It is perhaps notable that substantial concerns about risks to children in the neighbourhood could have produced a high level of sensitivity to walk time for the trip to school – but that this did not happen. It may be that the typical Edmonton resident does not feel that such risks are significant in Edmonton generally. However, it may also mean that those respondents in households where such concerns are prevalent tend to drive children to school and therefore are relatively unconcerned about walking distances for the trip.

The estimation results for the “walking conditions to local elementary school” category of attributes indicate the influences (in terms of the differences in utility) associated with the types of roads or transportation corridors to be crossed and the facilities provided at the crossing points for the walking trip to the local elementary school. These differences in utility are expressed relative to the “no roads to cross” case, which has a fixed utility of zero.

The parameter estimates for all the other crossing situations are negative, indicating that any switch from having no roads to cross reduces the attractiveness of the residential location.

The t-ratio is only 1.4 for the parameter estimate for the “only local roads” condition for the walking trip to school. This suggests the need to cross some local roads, as opposed to no roads at all, on the way to school has a comparatively weak and dispersed impact on the attractiveness of residential locations.

The parameter estimate is −0.2251 utils for the “collector road, no pedestrian bridge” crossing on the walking trip to school. The ratio of this parameter estimate over the parameter estimate for walk time to school is approximately 7.5 min per trip, indicating that adding a collector road crossing on the walk to school has the same impact on the attractiveness of a home location as adding of 7.5 min to the walk itself. The ratio of this parameter estimate over the parameter estimate for money cost for the auto trip to work is approximately $2.06 per trip. These ratios indicate there is a comparatively strong negative impact on the attractiveness of home locations, perhaps resulting from the perception of increased inconvenience and exposure to danger arising with the need to cross a collector road. The respondents were told that all such crossings without a pedestrian bridge were at painted crosswalks with pedestrian-actuated overhead flashing lights. It is expected that crossings without such facilities would be seen as even more onerous and have a correspondingly greater negative impact on the attractiveness of residential alternatives.
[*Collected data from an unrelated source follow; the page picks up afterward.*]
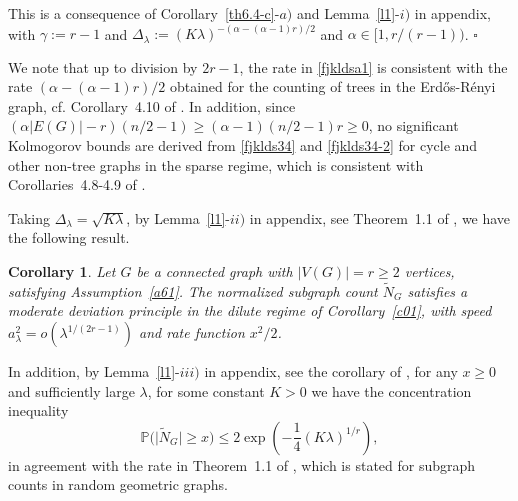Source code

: \documentclass[12pt]{article}
\newtheorem{corollary}[prop]{Corollary}
\def\P{\mathbb{P}}
\newenvironment{Proof}{\removelastskip\par\medskip
\noindent{\em Proof.} \rm}{\penalty-20\null\hfill$\square$\par\medbreak}
\numberwithin{equation}{section}
\begin{document}
\begin{Proof}
  This is a consequence of 
  Corollary~\ref{th6.4-c}-$a)$
  and Lemma~\ref{l1}-$i)$ in appendix,
  with $\gamma :=r-1$ and 
  $\Delta_\lambda:=
  (K \lambda )^{ - (
 \alpha   -(\alpha - 1)r 
    )/2}$
  and $\alpha \in [1, r/(r-1) )$. 
\end{Proof} 
  We note that  up to division by $2r - 1$,
   the rate in \eqref{fjkldsa1} is consistent  
 with the rate $(
 \alpha    -(\alpha - 1)r 
     ) / 2$ obtained for the counting of trees in the
 Erd{\H o}s-R\'enyi graph, cf. Corollary~4.10 of \cite{PS2}. 
 In addition, since 
$
(\alpha |E(G)|-r)(n/2-1)
\geq
(\alpha -1)(n/2-1)r \geq 0$,
no significant Kolmogorov bounds
are derived from \eqref{fjklds34}
and \eqref{fjklds34-2} 
for cycle and other non-tree graphs 
in the sparse regime,
which is consistent with
Corollaries~4.8-4.9 of \cite{PS2}. 

\medskip

 Taking $\Delta_\lambda = \sqrt{K \lambda}$, 
 by Lemma~\ref{l1}-$ii)$ in appendix, see Theorem~1.1 of \cite{doring},
we have the following result. 
\begin{corollary} %
  \label{c01-2-0}
  Let $G$ be a connected graph with $|V(G)| = r \geq 2$ vertices,
  satisfying Assumption~\ref{a61}. 
  The normalized subgraph count $\widetilde{N}_G$
    satisfies a moderate deviation principle
  in the dilute regime of Corollary~\ref{c01}, 
  with speed $a_\lambda^2 = o( \lambda^{1/(2r - 1)} )$ and rate function $x^2/2$.
\end{corollary}
In addition,
by Lemma~\ref{l1}-$iii)$ in appendix,
see the corollary of \cite[Lemma~2.4]{saulis},
for any $x\ge0$ and sufficiently large $\lambda$,
for some constant $K>0$ 
we have the concentration inequality 
\begin{equation}
\label{concentrationineq}
  \P \big( \big| \widetilde{N}_G \big|
  \geq x)\le2\exp\left(-
  \frac{1}{4} 
   ( K \lambda)^{1/r}
   \right), 
\end{equation} 
in agreement with the rate in Theorem~1.1 of \cite{bachmann},
which is stated for subgraph counts in random geometric
graphs. 
\end{document}
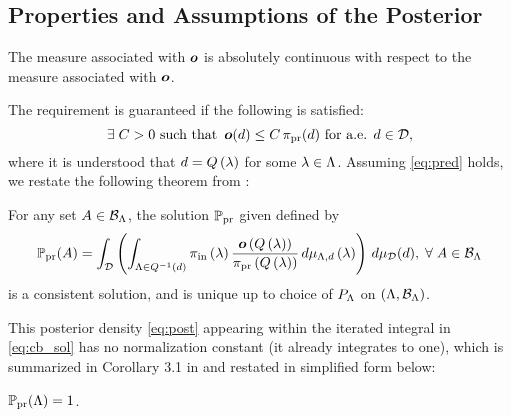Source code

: \subsection{Properties and Assumptions of the Posterior}
\begin{frame}[t]
\begin{assumption}\label{as:pred}
The measure associated with $\operatorname*{\boldsymbol{o}}$ is absolutely continuous with respect to the measure associated with $\operatorname*{\boldsymbol{o}}$.
\end{assumption}


The requirement is guaranteed if the following is satisfied:
\begin{equation}\label{eq:pred}
\exists \; C>0 \text{ such that } \operatorname*{\boldsymbol{o}} (d) \leq C \operatorname*{\pi_{pr}}(d) \text{ for a.e. } d\in \mathcal{D},
\end{equation}
where it is understood that $d = Q\left ( \lambda \right )$ for some $\lambda \in {\Lambda}$.
Assuming \eqref{eq:pred} holds, we restate the following theorem from \cite{BJW18}:
\begin{theorem}
For any set $A\in \mathcal{B}_{{\Lambda}}$, the solution $\operatorname*{\mathbb{P}_{pr}}$ given defined by
\begin{equation}\label{eq:cb_sol}
\operatorname*{\mathbb{P}_{pr}} (A) = \int_{\mathcal{D}} \left (  \int_{{\Lambda} \in Q^{-1}(d)}  \operatorname*{\pi_{in}}\left ( \lambda \right ) \frac{\operatorname*{\boldsymbol{o}}\left ( Q\left ( \lambda \right ) \right )}{\operatorname*{\pi_{pr}}\left ( Q\left ( \lambda \right ) \right )} \, d\mu_{{\Lambda}, d} \left ( \lambda \right ) \right ) \, d\mu_{\mathcal{D}}(d), \; \forall \; A \in \mathcal{B}_{{\Lambda}}
\end{equation} 
is a consistent solution, and is unique up to choice of $P_{\Lambda}$ on $({\Lambda}, \mathcal{B}_{{\Lambda}})$.
\end{theorem}

\end{frame}

\begin{frame}[t]

This posterior density \eqref{eq:post} appearing within the iterated integral in \eqref{eq:cb_sol} has no normalization constant (it already integrates to one), which is summarized in Corollary 3.1 in \cite{BJW18} and restated in simplified form below:
\begin{corollary}\label{cor:int}
$\operatorname*{\mathbb{P}_{pr}}({\Lambda}) = 1$.
\end{corollary}

\end{frame}




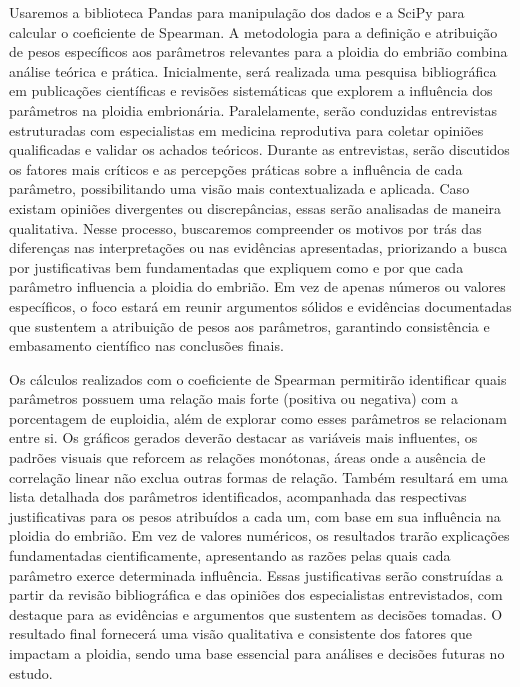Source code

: Usaremos a biblioteca Pandas para manipulação dos dados e a SciPy para calcular o coeficiente de Spearman. A metodologia para a definição e atribuição de pesos específicos aos parâmetros relevantes para a ploidia do embrião combina análise teórica e prática. Inicialmente, será realizada uma pesquisa bibliográfica em publicações científicas e revisões sistemáticas que explorem a influência dos parâmetros na ploidia embrionária. Paralelamente, serão conduzidas entrevistas estruturadas com especialistas em medicina reprodutiva para coletar opiniões qualificadas e validar os achados teóricos. Durante as entrevistas, serão discutidos os fatores mais críticos e as percepções práticas sobre a influência de cada parâmetro, possibilitando uma visão mais contextualizada e aplicada. Caso existam opiniões divergentes ou discrepâncias, essas serão analisadas de maneira qualitativa. Nesse processo, buscaremos compreender os motivos por trás das diferenças nas interpretações ou nas evidências apresentadas, priorizando a busca por justificativas bem fundamentadas que expliquem como e por que cada parâmetro influencia a ploidia do embrião. Em vez de apenas números ou valores específicos, o foco estará em reunir argumentos sólidos e evidências documentadas que sustentem a atribuição de pesos aos parâmetros, garantindo consistência e embasamento científico nas conclusões finais.

Os cálculos realizados com o coeficiente de Spearman permitirão identificar quais parâmetros possuem uma relação mais forte (positiva ou negativa) com a porcentagem de euploidia, além de explorar como esses parâmetros se relacionam entre si. Os gráficos gerados deverão destacar as variáveis mais influentes, os padrões visuais que reforcem as relações monótonas, áreas onde a ausência de correlação linear não exclua outras formas de relação. Também resultará em uma lista detalhada dos parâmetros identificados, acompanhada das respectivas justificativas para os pesos atribuídos a cada um, com base em sua influência na ploidia do embrião. Em vez de valores numéricos, os resultados trarão explicações fundamentadas cientificamente, apresentando as razões pelas quais cada parâmetro exerce determinada influência. Essas justificativas serão construídas a partir da revisão bibliográfica e das opiniões dos especialistas entrevistados, com destaque para as evidências e argumentos que sustentem as decisões tomadas. O resultado final fornecerá uma visão qualitativa e consistente dos fatores que impactam a ploidia, sendo uma base essencial para análises e decisões futuras no estudo.

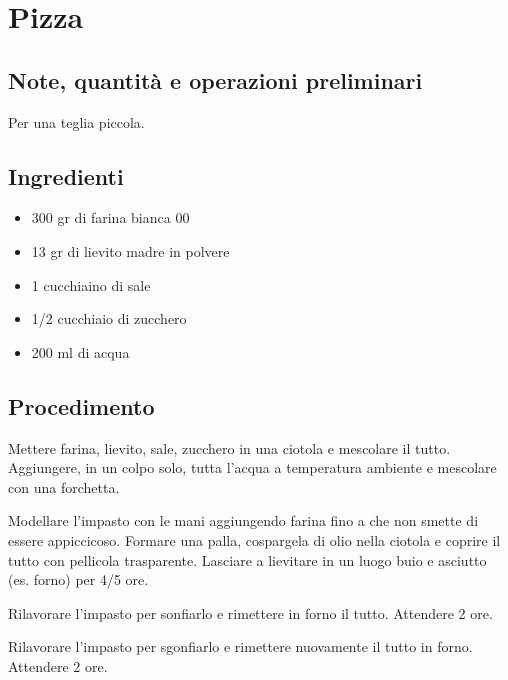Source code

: \documentclass[12pt]{article}
\begin{document}
\newpage


\section{Pizza}

\subsection*{Note, quantità e operazioni preliminari}
Per una teglia piccola.

\bigskip
\bigskip

\begin{multicols}{2}
\subsection*{Ingredienti}
\begin{itemize}
	\item 300 gr di farina bianca 00
	\item 13 gr di lievito madre in polvere
	\item 1 cucchiaino di sale
	\item 1/2 cucchiaio di zucchero
	\item 200 ml di acqua
\end{itemize}

\vspace*{\fill}

\columnbreak
\subsection*{Procedimento}

Mettere farina, lievito, sale, zucchero in una ciotola e mescolare il tutto.
Aggiungere, in un colpo solo, tutta l'acqua a temperatura ambiente e mescolare con una forchetta.
\medskip

Modellare l'impasto con le mani aggiungendo farina fino a che non smette di essere appiccicoso.
Formare una palla, cospargela di olio nella ciotola e coprire il tutto con pellicola trasparente.
Lasciare a lievitare in un luogo buio e asciutto (es. forno) per 4/5 ore.
\medskip

Rilavorare l'impasto per sonfiarlo e rimettere in forno il tutto.
Attendere 2 ore.
\medskip

Rilavorare l'impasto per sgonfiarlo e rimettere nuovamente il tutto in forno.
Attendere 2 ore.
\medskip


\end{multicols}
\end{document}
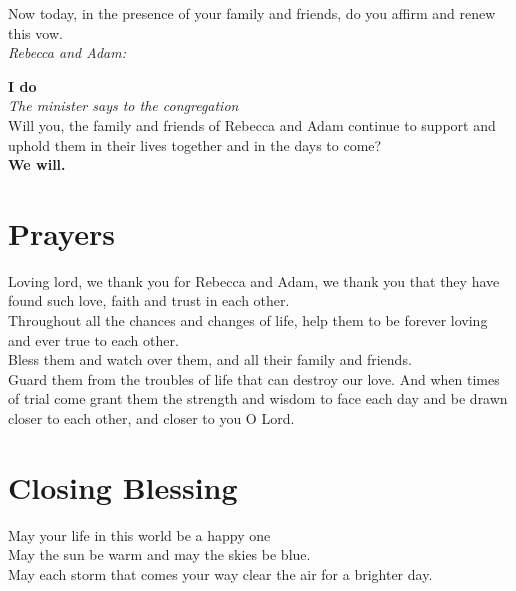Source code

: \documentclass[a5paper,12pt,titlepage]{article}
\begin{document}
Now today, in the presence of your family and friends, do you affirm and renew this vow.\\

{\em Rebecca and Adam:} 

\hspace{2em} {\bf I do}\\

{\em The minister says to the congregation}\\

\hspace{2em} Will you, the family and friends of Rebecca and Adam continue to support and uphold them in their lives together and in the days to come?\\

\hspace{2em} {\bf We will.}

\clearpage

\section{Prayers}

Loving lord, we thank you for Rebecca and Adam, we thank you that they have found such love, faith and trust in each other.\\

Throughout all the chances and changes of life, help them to be forever loving and ever true to each other.\\

Bless them and watch over them, and all their family and friends. \\

Guard them from the troubles of life that can destroy our love. And when times of trial come grant them the strength and wisdom to face each day and be drawn closer to each other, and closer to you O Lord.\\

\section{Closing Blessing}

May your life in this world be a happy one\\

May the sun be warm and may the skies be blue. \\

May each storm that comes your way clear the air for a brighter day. \\ 
\end{document}
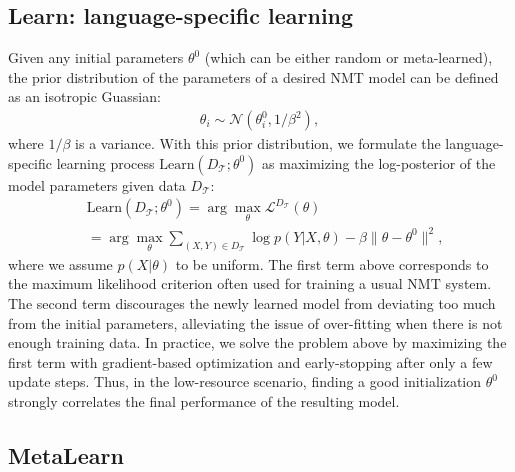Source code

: \subsection{Learn: language-specific learning}
\label{cp6.sec.lsl}
Given any initial parameters $\theta^0$ (which can be either random or meta-learned), 
the prior distribution of the parameters of a desired NMT model can be defined %
as an isotropic Guassian:
\begin{align}
    \theta_i \sim \mathcal{N}(\theta^0_i, 1/\beta^2),
\end{align}
where $1/\beta$ is a variance. With this prior distribution, we formulate the language-specific learning process $\text{Learn}(D_\mathcal{T}; \theta^0)$ as maximizing the log-posterior of the model parameters given data $D_{\mathcal{T}}$:
\begin{equation}
	\begin{split}
    &\text{Learn}(D_\mathcal{T}; \theta^0) = 
    \arg\max_{\theta} \mathcal{L}^{D_\mathcal{T}} (\theta)
    \\
    &=\arg\max_{\theta}\!\!\!\!
    \sum_{(X,Y) \in D_{\mathcal{T}}} \!\! \!\!
    \log p(Y | X, \theta)  
    - \beta \| \theta - \theta^0 \|^2,
\end{split}
\end{equation}
where we assume $p(X|\theta)$ to be uniform. 
The first term above corresponds to the maximum likelihood criterion often used for training a usual NMT system. The second term discourages the newly learned model from deviating too much from the initial parameters, alleviating the issue of over-fitting when there is not enough training data. In practice, we solve the problem above by maximizing the first term with gradient-based optimization and early-stopping after only a few update steps. Thus, in the low-resource scenario, finding a good initialization $\theta^0$ strongly correlates the final performance of the resulting model.


\subsection{MetaLearn}
\label{cp6.sec.ml}

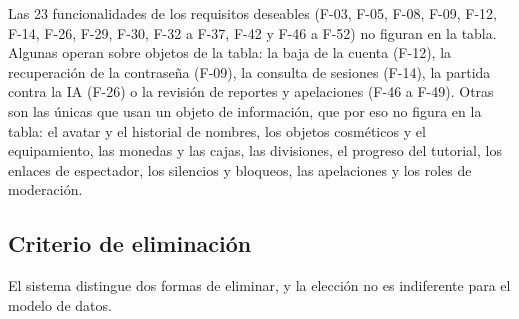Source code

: Las 23 funcionalidades de los requisitos deseables (\mbox{F-03}, \mbox{F-05}, \mbox{F-08}, \mbox{F-09}, \mbox{F-12}, \mbox{F-14}, \mbox{F-26}, \mbox{F-29}, \mbox{F-30}, \mbox{F-32} a \mbox{F-37}, \mbox{F-42} y \mbox{F-46} a \mbox{F-52}) no figuran en la tabla. Algunas operan sobre objetos de la tabla: la baja de la cuenta (\mbox{F-12}), la recuperación de la contraseña (\mbox{F-09}), la consulta de sesiones (\mbox{F-14}), la partida contra la IA (\mbox{F-26}) o la revisión de reportes y apelaciones (\mbox{F-46} a \mbox{F-49}). Otras son las únicas que usan un objeto de información, que por eso no figura en la tabla: el avatar y el historial de nombres, los objetos cosméticos y el equipamiento, las monedas y las cajas, las divisiones, el progreso del tutorial, los enlaces de espectador, los silencios y bloqueos, las apelaciones y los roles de moderación.

\subsection*{Criterio de eliminación}

El sistema distingue dos formas de eliminar, y la elección no es indiferente para el modelo de datos.

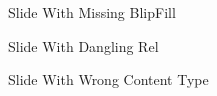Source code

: \documentclass[11pt,a4paper]{article}
\begin{document}
Slide With Missing BlipFill

Slide With Dangling Rel

Slide With Wrong Content Type
\end{document}
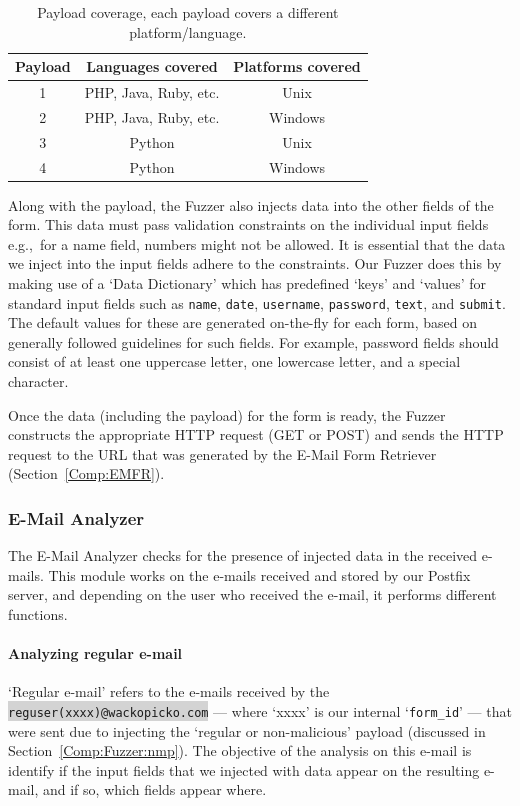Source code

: \begin{table}[!htbp]
	\centering
	\begin{tabular}{|c|c|c|}
		\hline
		\multicolumn{1}{|c|}{\textbf{Payload}} & \multicolumn{1}{c}{\textbf{Languages covered}} & \multicolumn{1}{|c|}{\textbf{Platforms covered}}\\
		\hline
		1 & PHP, Java, Ruby, etc. & Unix\\
		\hline
		2 & PHP, Java, Ruby, etc. & Windows\\
		\hline
		3 & Python & Unix\\
		\hline
		4 & Python & Windows\\
		\hline
	\end{tabular}
	\caption[]{Payload coverage, each payload covers a different platform/language.}
	\label{tab:payloadcov}
\end{table}
Along with the payload, the Fuzzer also injects data into the other fields of the form. This data must pass validation constraints on the individual input fields e.g.,\ for a name field, numbers might not be allowed. It is essential that the data we inject into the input fields adhere to the constraints. Our Fuzzer does this by making use of a `Data Dictionary' which has predefined `keys' and `values' for standard input fields such as \texttt{name}, \texttt{date}, \texttt{username}, \texttt{password}, \texttt{text}, and \texttt{submit}. The default values for these are generated on-the-fly for each form, based on generally followed guidelines for such fields. For example, password fields should consist of at least one uppercase letter, one lowercase letter, and a special character.

Once the data (including the payload) for the form is ready, the Fuzzer constructs the appropriate HTTP request (GET or POST) and sends the HTTP request to the URL that was generated by the E-Mail Form Retriever (Section~\ref{Comp:EMFR}). 


\subsubsection{E-Mail Analyzer}
\label{Comp:EMA}
The E-Mail Analyzer checks for the presence of injected data in the received e-mails. This module works on the e-mails received and stored by our Postfix server, and depending on the user who received the e-mail, it performs different functions.
\paragraph{Analyzing regular e-mail}
`Regular e-mail' refers to the e-mails received by the \colorbox{lightgray}{\lstinline{reguser(xxxx)@wackopicko.com}} --- where `xxxx' is our internal `\lstinline{form_id}' --- that were sent due to injecting the `regular or non-malicious' payload (discussed in Section~\ref{Comp:Fuzzer:nmp}). The objective of the analysis on this e-mail is identify if the input fields that we injected with data appear on the resulting e-mail, and if so, which fields appear where.

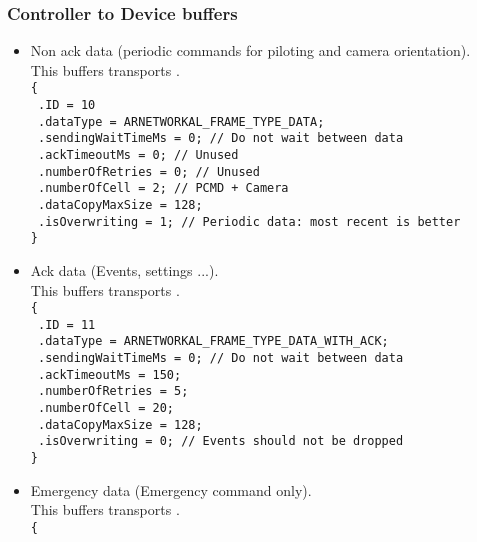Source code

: \subsubsection*{Controller to Device buffers}
\begin{itemize}
\item{
    Non ack data (periodic commands for piloting and camera orientation).\\
    This buffers transports .\\
    \texttt{\{}\\
    \texttt{  .ID = 10}\\
    \texttt{  .dataType = ARNETWORKAL\_FRAME\_TYPE\_DATA;}\\
    \texttt{  .sendingWaitTimeMs = 0; // Do not wait between data}\\
    \texttt{  .ackTimeoutMs = 0; // Unused}\\
    \texttt{  .numberOfRetries = 0; // Unused}\\
    \texttt{  .numberOfCell = 2; // PCMD + Camera}\\
    \texttt{  .dataCopyMaxSize = 128;}\\
    \texttt{  .isOverwriting = 1; // Periodic data: most recent is better}\\
    \texttt{\}}
  }
\item{
    Ack data (Events, settings ...).\\
    This buffers transports .\\
    \texttt{\{}\\
    \texttt{  .ID = 11}\\
    \texttt{  .dataType = ARNETWORKAL\_FRAME\_TYPE\_DATA\_WITH\_ACK;}\\
    \texttt{  .sendingWaitTimeMs = 0; // Do not wait between data}\\
    \texttt{  .ackTimeoutMs = 150;}\\
    \texttt{  .numberOfRetries = 5;}\\
    \texttt{  .numberOfCell = 20;}\\
    \texttt{  .dataCopyMaxSize = 128;}\\
    \texttt{  .isOverwriting = 0; // Events should not be dropped}\\
    \texttt{\}}
}
\item{
    Emergency data (Emergency command only).\\
    This buffers transports .\\
    \texttt{\{}\\
}
\end{itemize}

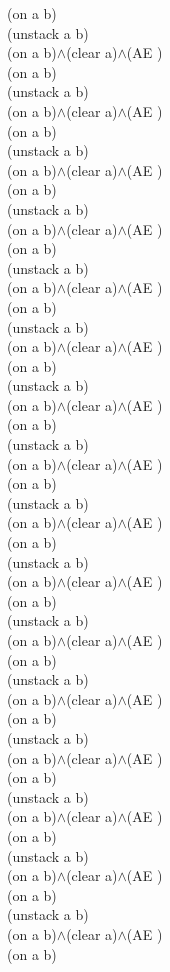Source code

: {{(on a b)\\
(unstack a b)\\
(on a b)$\wedge$(clear a)$\wedge$(AE )\\
(on a b)\\
(unstack a b)\\
(on a b)$\wedge$(clear a)$\wedge$(AE )\\
(on a b)\\
(unstack a b)\\
(on a b)$\wedge$(clear a)$\wedge$(AE )\\
(on a b)\\
(unstack a b)\\
(on a b)$\wedge$(clear a)$\wedge$(AE )\\
(on a b)\\
(unstack a b)\\
(on a b)$\wedge$(clear a)$\wedge$(AE )\\
(on a b)\\
(unstack a b)\\
(on a b)$\wedge$(clear a)$\wedge$(AE )\\
(on a b)\\
(unstack a b)\\
(on a b)$\wedge$(clear a)$\wedge$(AE )\\
(on a b)\\
(unstack a b)\\
(on a b)$\wedge$(clear a)$\wedge$(AE )\\
(on a b)\\
(unstack a b)\\
(on a b)$\wedge$(clear a)$\wedge$(AE )\\
(on a b)\\
(unstack a b)\\
(on a b)$\wedge$(clear a)$\wedge$(AE )\\
(on a b)\\
(unstack a b)\\
(on a b)$\wedge$(clear a)$\wedge$(AE )\\
(on a b)\\
(unstack a b)\\
(on a b)$\wedge$(clear a)$\wedge$(AE )\\
(on a b)\\
(unstack a b)\\
(on a b)$\wedge$(clear a)$\wedge$(AE )\\
(on a b)\\
(unstack a b)\\
(on a b)$\wedge$(clear a)$\wedge$(AE )\\
(on a b)\\
(unstack a b)\\
(on a b)$\wedge$(clear a)$\wedge$(AE )\\
(on a b)\\
(unstack a b)\\
(on a b)$\wedge$(clear a)$\wedge$(AE )\\
(on a b)\\
}%
}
The ratio of the parameter estimate for “collector road with LRT, no pedestrian bridge” over the parameter estimate for walk time for the trip to school is approximately 15.6, indicating that adding a collector road with LRT crossing on the walk to school has the same impact as adding 15.6 min to the walk itself. This is an increase of 8.1 min, or more than double, relative to the collector road only condition; again, with a painted crosswalk. The implication is that the addition of an LRT crossing at grade on the walk trip to the local elementary school has a further large negative impact on the attractiveness of home locations, perhaps because of concerns about safety along with concerns about the impact of a light rail corridor on the sense of neighbourhood integrity.

The impacts of pedestrian bridges rather than painted crosswalks for these crossings on the walking trip to school are indicated with the parameter estimates for the “collector road, pedestrian bridge” and the “collector road with LRT, pedestrian bridge” conditions.

The addition of a pedestrian bridge reduces the negative impact of the collector road, but the differences in utility values are not statistically significant at the 5% level. The implication is that a pedestrian bridge on its own, when introduced over a collector road to be crossed on the walk to school, has a tendency to slightly reduce the negative impact on the attractiveness of residential locations, but that this is not a strong effect.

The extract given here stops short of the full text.